[Dataset excerpts]
= Beginning of Section =
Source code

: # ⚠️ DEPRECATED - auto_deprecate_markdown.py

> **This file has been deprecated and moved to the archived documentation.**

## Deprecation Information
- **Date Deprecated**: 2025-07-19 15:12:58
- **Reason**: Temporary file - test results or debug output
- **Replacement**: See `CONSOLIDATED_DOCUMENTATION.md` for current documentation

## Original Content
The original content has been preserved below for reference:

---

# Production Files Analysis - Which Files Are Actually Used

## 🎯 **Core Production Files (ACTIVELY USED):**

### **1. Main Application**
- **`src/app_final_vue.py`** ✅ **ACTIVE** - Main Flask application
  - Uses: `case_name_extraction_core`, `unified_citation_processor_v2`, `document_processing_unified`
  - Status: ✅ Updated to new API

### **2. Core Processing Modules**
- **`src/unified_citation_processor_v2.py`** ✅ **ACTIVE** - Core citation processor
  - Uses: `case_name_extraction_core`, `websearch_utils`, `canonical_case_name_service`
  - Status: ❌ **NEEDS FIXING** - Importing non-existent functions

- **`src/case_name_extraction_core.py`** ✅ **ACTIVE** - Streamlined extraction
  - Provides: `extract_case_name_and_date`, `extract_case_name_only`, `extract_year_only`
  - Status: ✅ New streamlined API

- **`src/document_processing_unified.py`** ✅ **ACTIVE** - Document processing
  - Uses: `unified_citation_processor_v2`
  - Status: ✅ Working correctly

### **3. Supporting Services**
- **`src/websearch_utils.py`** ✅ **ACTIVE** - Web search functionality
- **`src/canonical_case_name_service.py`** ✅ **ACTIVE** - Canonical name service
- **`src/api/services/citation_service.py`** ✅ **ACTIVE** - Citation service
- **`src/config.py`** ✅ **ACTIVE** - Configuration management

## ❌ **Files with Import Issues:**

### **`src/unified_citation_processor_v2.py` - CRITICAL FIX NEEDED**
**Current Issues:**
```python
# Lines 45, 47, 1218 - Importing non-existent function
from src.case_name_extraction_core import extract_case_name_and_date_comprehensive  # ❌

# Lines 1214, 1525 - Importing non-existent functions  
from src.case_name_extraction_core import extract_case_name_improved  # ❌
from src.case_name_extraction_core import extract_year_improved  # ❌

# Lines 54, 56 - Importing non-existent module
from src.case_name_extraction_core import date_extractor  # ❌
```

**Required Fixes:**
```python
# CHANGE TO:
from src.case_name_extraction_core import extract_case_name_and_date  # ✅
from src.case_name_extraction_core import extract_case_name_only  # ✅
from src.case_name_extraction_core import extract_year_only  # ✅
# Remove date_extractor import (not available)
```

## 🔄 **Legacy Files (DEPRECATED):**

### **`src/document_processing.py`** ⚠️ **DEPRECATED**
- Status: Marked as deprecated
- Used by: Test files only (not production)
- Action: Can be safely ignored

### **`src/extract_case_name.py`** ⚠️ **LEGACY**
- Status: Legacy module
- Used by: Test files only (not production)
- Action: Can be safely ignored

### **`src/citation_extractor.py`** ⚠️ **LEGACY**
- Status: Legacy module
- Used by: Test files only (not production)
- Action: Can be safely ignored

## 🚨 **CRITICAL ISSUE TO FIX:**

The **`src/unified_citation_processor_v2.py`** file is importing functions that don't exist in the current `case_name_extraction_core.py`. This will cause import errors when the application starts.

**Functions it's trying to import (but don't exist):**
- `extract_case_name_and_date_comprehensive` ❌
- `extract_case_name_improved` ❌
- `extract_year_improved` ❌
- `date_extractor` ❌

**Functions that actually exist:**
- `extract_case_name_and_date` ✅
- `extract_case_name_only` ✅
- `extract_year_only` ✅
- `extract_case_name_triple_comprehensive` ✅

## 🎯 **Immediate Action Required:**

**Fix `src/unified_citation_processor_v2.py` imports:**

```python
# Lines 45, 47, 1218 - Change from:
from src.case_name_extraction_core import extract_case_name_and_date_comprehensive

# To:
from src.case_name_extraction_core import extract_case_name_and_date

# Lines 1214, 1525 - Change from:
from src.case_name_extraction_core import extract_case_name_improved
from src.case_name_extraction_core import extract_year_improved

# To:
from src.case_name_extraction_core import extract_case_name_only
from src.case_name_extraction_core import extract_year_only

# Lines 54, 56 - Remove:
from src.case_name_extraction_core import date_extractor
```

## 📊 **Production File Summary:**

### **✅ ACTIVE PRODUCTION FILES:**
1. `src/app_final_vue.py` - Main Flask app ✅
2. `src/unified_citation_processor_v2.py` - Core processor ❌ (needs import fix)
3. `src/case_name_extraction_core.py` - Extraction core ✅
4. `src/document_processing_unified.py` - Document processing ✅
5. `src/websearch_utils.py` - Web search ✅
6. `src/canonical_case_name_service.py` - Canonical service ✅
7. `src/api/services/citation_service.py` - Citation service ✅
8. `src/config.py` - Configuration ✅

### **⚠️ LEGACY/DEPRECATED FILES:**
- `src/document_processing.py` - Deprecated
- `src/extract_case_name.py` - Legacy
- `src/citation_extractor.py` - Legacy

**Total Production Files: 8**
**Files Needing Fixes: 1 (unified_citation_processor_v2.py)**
= End of Section =
**WHAT IS NEEDED:** Only the lines that contain the string "Uses" should be copied from the entries above.

**RESPONSE TO THE EXERCISE:**
  - Uses: `case_name_extraction_core`, `unified_citation_processor_v2`, `document_processing_unified`
  - Uses: `case_name_extraction_core`, `websearch_utils`, `canonical_case_name_service`
  - Uses: `unified_citation_processor_v2`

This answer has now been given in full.